Excerpted data:
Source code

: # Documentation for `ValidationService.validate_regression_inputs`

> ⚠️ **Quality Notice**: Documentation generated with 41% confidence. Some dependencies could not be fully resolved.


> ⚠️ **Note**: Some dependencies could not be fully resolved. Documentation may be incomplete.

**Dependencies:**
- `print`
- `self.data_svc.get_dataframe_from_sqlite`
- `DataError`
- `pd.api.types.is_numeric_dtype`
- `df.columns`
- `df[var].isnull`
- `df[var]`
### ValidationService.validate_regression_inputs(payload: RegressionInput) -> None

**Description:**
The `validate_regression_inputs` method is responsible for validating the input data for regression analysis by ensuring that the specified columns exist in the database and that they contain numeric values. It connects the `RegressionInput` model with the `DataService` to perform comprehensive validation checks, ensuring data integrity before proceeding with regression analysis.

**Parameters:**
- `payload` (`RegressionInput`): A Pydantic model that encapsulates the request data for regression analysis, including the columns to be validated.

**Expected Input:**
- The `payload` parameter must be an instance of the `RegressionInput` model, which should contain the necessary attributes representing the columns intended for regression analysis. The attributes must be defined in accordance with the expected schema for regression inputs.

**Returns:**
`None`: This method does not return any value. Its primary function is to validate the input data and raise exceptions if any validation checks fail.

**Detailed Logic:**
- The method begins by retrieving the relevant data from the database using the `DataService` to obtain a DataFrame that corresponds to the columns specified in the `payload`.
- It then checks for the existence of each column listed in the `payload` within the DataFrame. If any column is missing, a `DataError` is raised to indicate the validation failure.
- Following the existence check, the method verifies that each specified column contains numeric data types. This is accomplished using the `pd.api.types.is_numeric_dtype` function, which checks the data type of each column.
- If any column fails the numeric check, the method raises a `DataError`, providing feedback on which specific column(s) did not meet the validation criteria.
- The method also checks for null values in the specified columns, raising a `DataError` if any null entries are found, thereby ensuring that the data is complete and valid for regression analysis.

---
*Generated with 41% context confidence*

Task brief: The result should be every line that contains "None", copied from the entries.

Completed task:
### ValidationService.validate_regression_inputs(payload: RegressionInput) -> None
`None`: This method does not return any value. Its primary function is to validate the input data and raise exceptions if any validation checks fail.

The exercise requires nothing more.